— Work instruction —
Only the lines below from the one containing "This folder contains" to the one containing "- **Description:** Simulates a bank" should be repeated, both included and unchanged.

— Data for the task —
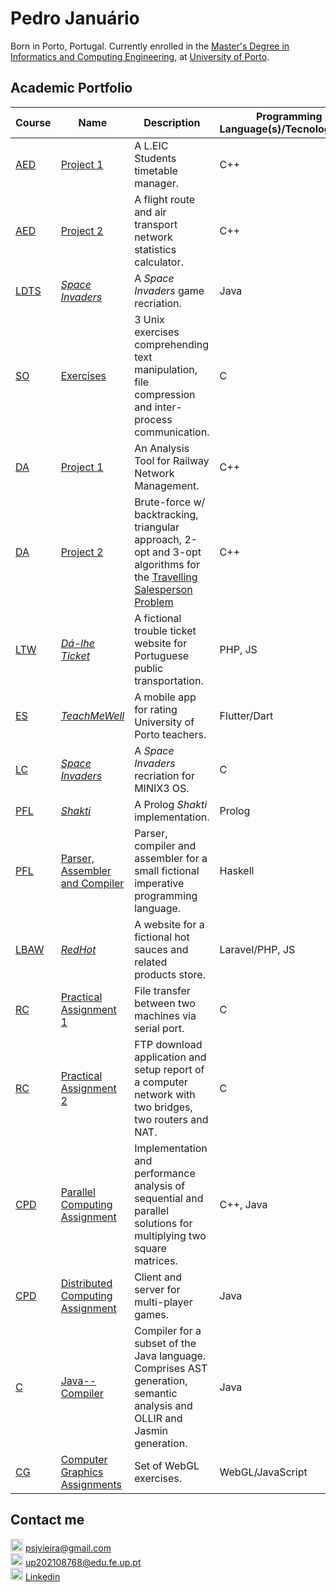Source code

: # Pedro Januário

Born in Porto, Portugal. Currently enrolled in the <a href="https://sigarra.up.pt/feup/en/CUR_GERAL.CUR_VIEW?pv_ano_lectivo=2022&pv_origem=CUR&pv_tipo_cur_sigla=L&pv_curso_id=22841">Master's Degree in Informatics and Computing Engineering</a>, at <a href="http://up.pt/portal/en">University of Porto</a>.

## Academic Portfolio

|Course|Name|Description|Programming Language(s)/Tecnology(ies)|Grade (/20)|
|------|-----------|---------------------------------------------------------------------------------------------------------------------------------------------------------------|-----------------------|------------|
|[AED](https://sigarra.up.pt/feup/en/UCURR_GERAL.FICHA_UC_VIEW?pv_ocorrencia_id=501673)|[Project 1](https://github.com/pedroojanuu/aedproj1)|A L.EIC Students timetable manager.|C++|18.83|
|[AED](https://sigarra.up.pt/feup/en/UCURR_GERAL.FICHA_UC_VIEW?pv_ocorrencia_id=501673)|[Project 2](https://github.com/pedroojanuu/aedproj2)|A flight route and air transport network statistics calculator.|C++|19.60|
|[LDTS](https://sigarra.up.pt/feup/en/UCURR_GERAL.FICHA_UC_VIEW?pv_ocorrencia_id=501676)|[_Space Invaders_](https://github.com/pedroojanuu/spaceinvaders)|A _Space Invaders_ game recriation.|Java|18.10|
|[SO](https://sigarra.up.pt/feup/en/UCURR_GERAL.FICHA_UC_VIEW?pv_ocorrencia_id=501677)|[Exercises](https://github.com/pedroojanuu/tpso)|3 Unix exercises comprehending text manipulation, file compression and inter-process communication.|C|19.00|
|[DA](https://sigarra.up.pt/feup/en/UCURR_GERAL.FICHA_UC_VIEW?pv_ocorrencia_id=501678)|[Project 1](https://github.com/pedroojanuu/daproj1)|An Analysis Tool for Railway Network Management.|C++|16.73|
|[DA](https://sigarra.up.pt/feup/en/UCURR_GERAL.FICHA_UC_VIEW?pv_ocorrencia_id=501678)|[Project 2](https://github.com/pedroojanuu/daproj2)|Brute-force w/ backtracking, triangular approach, 2-opt and 3-opt algorithms for the [Travelling Salesperson Problem](https://en.wikipedia.org/wiki/Travelling_salesman_problem)|C++|18.35|
|[LTW](https://sigarra.up.pt/feup/en/ucurr_geral.ficha_uc_view?pv_ocorrencia_id=501681)|[_Dá-lhe Ticket_](https://github.com/pedroojanuu/dalheticket)|A fictional trouble ticket website for Portuguese public transportation.|PHP, JS|16.40|
|[ES](https://sigarra.up.pt/feup/en/ucurr_geral.ficha_uc_view?pv_ocorrencia_id=501679)|[_TeachMeWell_](https://github.com/pedroojanuu/teachmewell)|A mobile app for rating University of Porto teachers.|Flutter/Dart|19.40|
|[LC](https://sigarra.up.pt/feup/en/UCURR_GERAL.FICHA_UC_VIEW?pv_ocorrencia_id=501680)|[_Space Invaders_](https://github.com/pedroojanuu/minixinvaders)|A _Space Invaders_ recriation for MINIX3 OS.|C|17.45|
|[PFL](https://sigarra.up.pt/feup/en/UCURR_GERAL.FICHA_UC_VIEW?pv_ocorrencia_id=520329)|[_Shakti_](https://github.com/pedroojanuu/shakti)|A Prolog _Shakti_ implementation.|Prolog|15.89|
|[PFL](https://sigarra.up.pt/feup/en/UCURR_GERAL.FICHA_UC_VIEW?pv_ocorrencia_id=520329)|[Parser, Assembler and Compiler](https://github.com/pedroojanuu/pfl)|Parser, compiler and assembler for a small fictional imperative programming language.|Haskell|19.13|
|[LBAW](https://sigarra.up.pt/feup/en/UCURR_GERAL.FICHA_UC_VIEW?pv_ocorrencia_id=520328)|[_RedHot_](https://github.com/pedroojanuu/redhot)|A website for a fictional hot sauces and related products store.|Laravel/PHP, JS|18.20|
|[RC](https://sigarra.up.pt/feup/en/UCURR_GERAL.FICHA_UC_VIEW?pv_ocorrencia_id=520330)|[Practical Assignment 1](https://github.com/pedroojanuu/rc_tp1)|File transfer between two machines via serial port.|C|17.50|
|[RC](https://sigarra.up.pt/feup/en/UCURR_GERAL.FICHA_UC_VIEW?pv_ocorrencia_id=520330)|[Practical Assignment 2](https://github.com/pedroojanuu/rc_tp2)|FTP download application and setup report of a computer network with two bridges, two routers and NAT.|C|17.40|
|[CPD](https://sigarra.up.pt/feup/en/UCURR_GERAL.FICHA_UC_VIEW?pv_ocorrencia_id=520333)|[Parallel Computing Assignment](https://github.com/pedroojanuu/parallel)|Implementation and performance analysis of sequential and parallel solutions for multiplying two square matrices.|C++, Java|17.20|
|[CPD](https://sigarra.up.pt/feup/en/UCURR_GERAL.FICHA_UC_VIEW?pv_ocorrencia_id=520333)|[Distributed Computing Assignment](https://github.com/pedroojanuu/distributed)|Client and server for multi-player games.|Java|17.45|
|[C](https://sigarra.up.pt/feup/en/UCURR_GERAL.FICHA_UC_VIEW?pv_ocorrencia_id=520331)|[Java-- Compiler](https://github.com/pedroojanuu/javamm)|Compiler for a subset of the Java language. Comprises AST generation, semantic analysis and OLLIR and Jasmin generation.|Java|20.00|
|[CG](https://sigarra.up.pt/feup/en/UCURR_GERAL.FICHA_UC_VIEW?pv_ocorrencia_id=520332)|[Computer Graphics Assignments](https://github.com/pedroojanuu/cg2024)|Set of WebGL exercises.|WebGL/JavaScript|18.00|

## Contact me

<img width=20 title="Email" src="https://upload.wikimedia.org/wikipedia/commons/4/48/Symbol-User-Email-Icon.png"/> psjvieira@gmail.com<br>
<img width=20 title="Email" src="https://upload.wikimedia.org/wikipedia/commons/4/48/Symbol-User-Email-Icon.png"/> up202108768@edu.fe.up.pt<br>
<img width=20 title="Linkedin" src="https://upload.wikimedia.org/wikipedia/commons/c/ca/LinkedIn_logo_initials.png"/> <a href="https://linkedin.com/in/pedrojanuario">Linkedin</a>
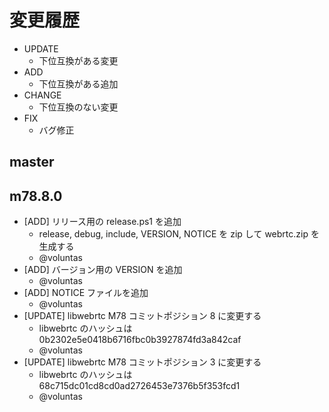 # 変更履歴

- UPDATE
    - 下位互換がある変更
- ADD
    - 下位互換がある追加
- CHANGE
    - 下位互換のない変更
- FIX
    - バグ修正

## master

## m78.8.0

- [ADD] リリース用の release.ps1 を追加
    - release, debug, include, VERSION, NOTICE を zip して webrtc.zip を生成する
    - @voluntas
- [ADD] バージョン用の VERSION を追加
    - @voluntas
- [ADD] NOTICE ファイルを追加
    - @voluntas
- [UPDATE] libwebrtc M78 コミットポジション 8 に変更する
    - libwebrtc のハッシュは 0b2302e5e0418b6716fbc0b3927874fd3a842caf
    - @voluntas
- [UPDATE] libwebrtc M78 コミットポジション 3 に変更する
    - libwebrtc のハッシュは 68c715dc01cd8cd0ad2726453e7376b5f353fcd1
    - @voluntas
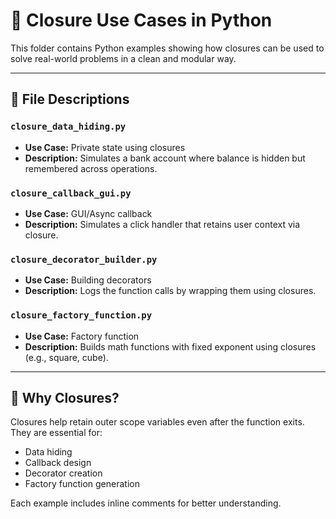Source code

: # 🔐 Closure Use Cases in Python

This folder contains Python examples showing how closures can be used to solve real-world problems in a clean and modular way.

---

## 📄 File Descriptions

### `closure_data_hiding.py`
- **Use Case:** Private state using closures
- **Description:** Simulates a bank account where balance is hidden but remembered across operations.

### `closure_callback_gui.py`
- **Use Case:** GUI/Async callback
- **Description:** Simulates a click handler that retains user context via closure.

### `closure_decorator_builder.py`
- **Use Case:** Building decorators
- **Description:** Logs the function calls by wrapping them using closures.

### `closure_factory_function.py`
- **Use Case:** Factory function
- **Description:** Builds math functions with fixed exponent using closures (e.g., square, cube).

---

## 🧠 Why Closures?

Closures help retain outer scope variables even after the function exits. They are essential for:
- Data hiding
- Callback design
- Decorator creation
- Factory function generation

Each example includes inline comments for better understanding.
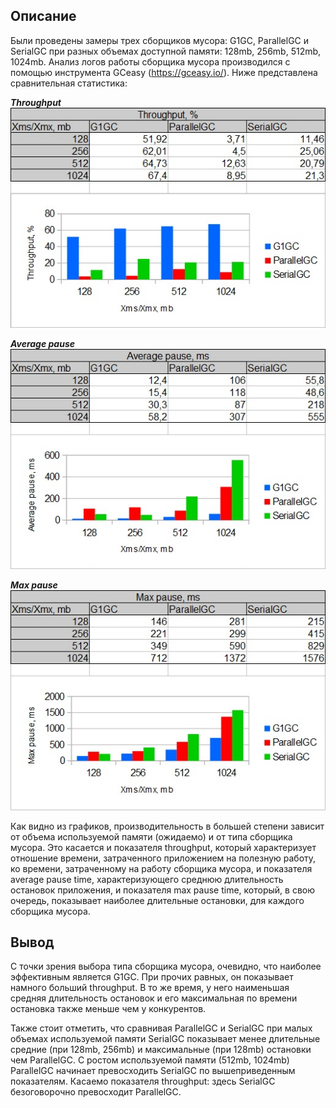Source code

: ## Описание
Были проведены замеры трех сборщиков мусора: G1GC,  ParallelGC и SerialGC при разных объемах доступной памяти: 128mb, 256mb, 512mb, 1024mb. Анализ логов работы сборщика мусора производился с помощью инструмента GCeasy (https://gceasy.io/). Ниже представлена сравнительная статистика:

***Throughput***  
![](Throughput.jpg)

***Average pause***  
![](Average%20pause.jpg)

***Max pause***  
![](Max%20pause.jpg)

Как видно из графиков, производительность в большей степени зависит от объема используемой памяти (ожидаемо) и от типа сборщика мусора. Это касается и показателя throughput, который характеризует отношение времени, затраченного приложением на полезную работу, ко времени, затраченному на работу сборщика мусора, и показателя average pause time, характеризующего среднюю длительность остановок приложения, и показателя max pause time, который, в свою очередь, показывает наиболее длительные остановки, для каждого сборщика мусора.

## Вывод
С точки зрения выбора типа сборщика мусора, очевидно, что наиболее эффективным является G1GC. При прочих равных, он показывает намного больший throughput. В то же время, у него наименьшая средняя длительность остановок и его максимальная по времени остановка также меньше чем у конкурентов.

Также стоит отметить, что сравнивая ParallelGC и SerialGC при малых объемах используемой памяти SerialGC показывает менее длительные средние (при 128mb, 256mb) и максимальные  (при 128mb) остановки чем ParallelGC. С ростом используемой памяти (512mb, 1024mb) ParallelGC начинает превосходить SerialGC по вышеприведенным показателям. Касаемо показателя throughput: здесь SerialGC безоговорочно превосходит ParallelGC.
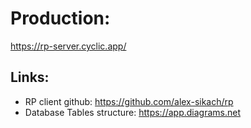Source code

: # Production:
https://rp-server.cyclic.app/
## Links:
- RP client github: https://github.com/alex-sikach/rp
- Database Tables structure: https://app.diagrams.net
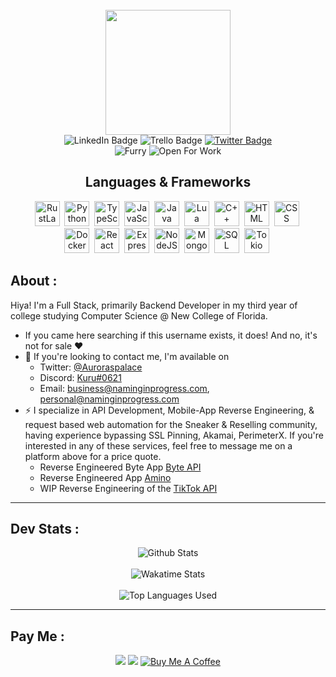 <div id="header" align="center">
  <div>
    <br>
    <img src="https://avatars.githubusercontent.com/u/22103494?v=4" width=200>
    <br>
  </div>
  <div id="badges">
    <img src="https://img.shields.io/badge/LinkedIn-blue?style=for-the-badge&logo=linkedin&logoColor=white" alt="LinkedIn Badge"/>
    <img src="https://img.shields.io/badge/TRELLO-trello?style=for-the-badge&logo=trello" alt="Trello Badge" />
    <a href="https://twitter.com/AurorasPalace">
      <img src="https://img.shields.io/badge/Twitter-blue?style=for-the-badge&logo=twitter&logoColor=white" alt="Twitter Badge"/>
    </a>
  </div>
  <div id="viewCount">
    <img src="https://komarev.com/ghpvc/?username=Furry" alt="Furry" />
    <img src="https://img.shields.io/badge/Open-For%20Work-brightgreen" alt="Open For Work">
  </div>
</div>

<div id="icons">
  <div id="languages" align="center">
    <h2>
      Languages & Frameworks
    </h2>
    <div id="lang-icons">
      <img src="https://cdn.jsdelivr.net/gh/devicons/devicon/icons/rust/rust-plain.svg" width=40 alt="RustLang"/>&nbsp;
      <img src="https://cdn.jsdelivr.net/gh/devicons/devicon/icons/python/python-plain.svg" width=40 alt="Python"/>&nbsp;
      <img src="https://cdn.jsdelivr.net/gh/devicons/devicon/icons/typescript/typescript-original.svg" width=40 alt="TypeScript"/>&nbsp;
      <img src="https://cdn.jsdelivr.net/gh/devicons/devicon/icons/javascript/javascript-plain.svg" width=40 alt="JavaScript"/>&nbsp;
      <img src="https://cdn.jsdelivr.net/gh/devicons/devicon/icons/java/java-plain.svg" width=40 alt="Java"/>&nbsp;
      <!-- lua -->
      <img src="https://cdn.jsdelivr.net/gh/devicons/devicon/icons/lua/lua-plain.svg" width=40 alt="Lua"/>&nbsp;
      <!-- C++ -->
      <img src="https://cdn.jsdelivr.net/gh/devicons/devicon/icons/cplusplus/cplusplus-plain.svg" width=40 alt="C++"/>&nbsp;
      <img src="https://cdn.jsdelivr.net/gh/devicons/devicon/icons/html5/html5-plain.svg" width=40 alt="HTML"/>&nbsp;
      <img src="https://cdn.jsdelivr.net/gh/devicons/devicon/icons/css3/css3-plain.svg" width=40 alt="CSS"/>&nbsp;
    </div>
    <div id="other-icons">
      <!-- Docker -->
      <img src="https://cdn.jsdelivr.net/gh/devicons/devicon/icons/docker/docker-plain.svg" width=40 alt="Docker"/>&nbsp;
      <!-- React -->
      <img src="https://cdn.jsdelivr.net/gh/devicons/devicon/icons/react/react-original.svg" width=40 alt="React"/>&nbsp;
      <!-- ExpressJS -->
      <img src="https://cdn.jsdelivr.net/gh/devicons/devicon/icons/express/express-original.svg" width=40 alt="ExpressJS"/>&nbsp;
      <!-- NodeJS -->
      <img src="https://cdn.jsdelivr.net/gh/devicons/devicon/icons/nodejs/nodejs-plain.svg" width=40 alt="NodeJS"/>&nbsp;
      <!-- MongoDB -->
      <img src="https://cdn.jsdelivr.net/gh/devicons/devicon/icons/mongodb/mongodb-plain.svg" width=40 alt="MongoDB"/>&nbsp;
      <!-- SQL -->
      <img src="https://cdn.jsdelivr.net/gh/devicons/devicon/icons/mysql/mysql-plain.svg" width=40 alt="SQL"/>&nbsp;
      <!-- Tokio -->
      <img src="https://upload.wikimedia.org/wikipedia/commons/thumb/6/60/Tokio_logo.svg/1138px-Tokio_logo.svg.png" width=40 alt="Tokio"/>&nbsp;
    </div>
  </div>
</div>

<div>
    <h2>
      About :
    </h2>
    Hiya! I'm a Full Stack, primarily Backend Developer in my third year of college studying Computer Science @ New College of Florida.
    <ul>
      <li>If you came here searching if this username exists, it does! And no, it's not for sale ❤️</li>
      <li>📝 If you're looking to contact me, I'm available on
        <ul>
          <li>Twitter: <a href="https://twitter.com/auroraspalace">@Auroraspalace</a></li>
          <li>Discord: <a href="https://discord.gg/tamVs2Ujrf">Kuru#0621</a></li>
          <li>Email: <a href="mailto:me@naminginprogress.com">business@naminginprogress.com</a>, <a href="mailto:me@naminginprogress.com">personal@naminginprogress.com</a></li>
        </ul>
      </li>
      <li>⚡ I specialize in API Development, Mobile-App Reverse Engineering, & request based web automation for the Sneaker & Reselling community, having experience bypassing SSL Pinning, Akamai, PerimeterX. If you're interested in any of these services, feel free to message me on a platform above for a price quote.
        <ul>
          <li>Reverse Engineered Byte App <a href="https://github.com/furry/byte-api">Byte API</a>
          <li>Reverse Engineered App <a href="https://github.com/furry/byte-api">Amino</a>
          <li>WIP Reverse Engineering of the <a href="https://github.com/furry/tiktok">TikTok API</a></li>
        </ul>
      </li>
    </ul>
  <hr>
</div>

<div>
  <h2>
    Dev Stats :
  </h2>
  <div align="center">
    <img align="center" src="https://github-readme-stats.vercel.app/api?username=Furry&show_icons=true&theme=dark&layout=compact" alt="Github Stats" />
    <br><br>
    <img align="center" src="https://github-readme-stats.vercel.app/api/wakatime?username=Furry&layout=compact&theme=dark" alt="Wakatime Stats" />
    <br><br>
    <img align="center" src="https://github-readme-stats.vercel.app/api/top-langs/?username=Furry&layout=compact&hide=html&theme=dark" alt="Top Languages Used" />
  </div>
  <hr>
</div>

<div>
  <h2>
    Pay Me :
  </h2>
  <div align="center">
    <img src="https://img.shields.io/badge/BCH-bitcoincash%3Aqqfgcy9xfl6n9dlj7h4h8kp2fu02ugf62chh0dvjsl-brightgreen?style=for-the-badge">
    <img src="https://img.shields.io/badge/ETH-0x845dC83709A215E02B3edAa7fd35cc0fEea39c1a-brightgreen?style=for-the-badge">
    <a href="https://www.buymeacoffee.com/ether"><img src="https://www.buymeacoffee.com/assets/img/custom_images/orange_img.png" alt="Buy Me A Coffee"></a>
  </div>
</div>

— Exercise solution —
This folder contains Python examples showing how closures can be used to solve real-world problems in a clean and modular way.

---

## 📄 File Descriptions

### `closure_data_hiding.py`
- **Use Case:** Private state using closures
- **Description:** Simulates a bank account where balance is hidden but remembered across operations.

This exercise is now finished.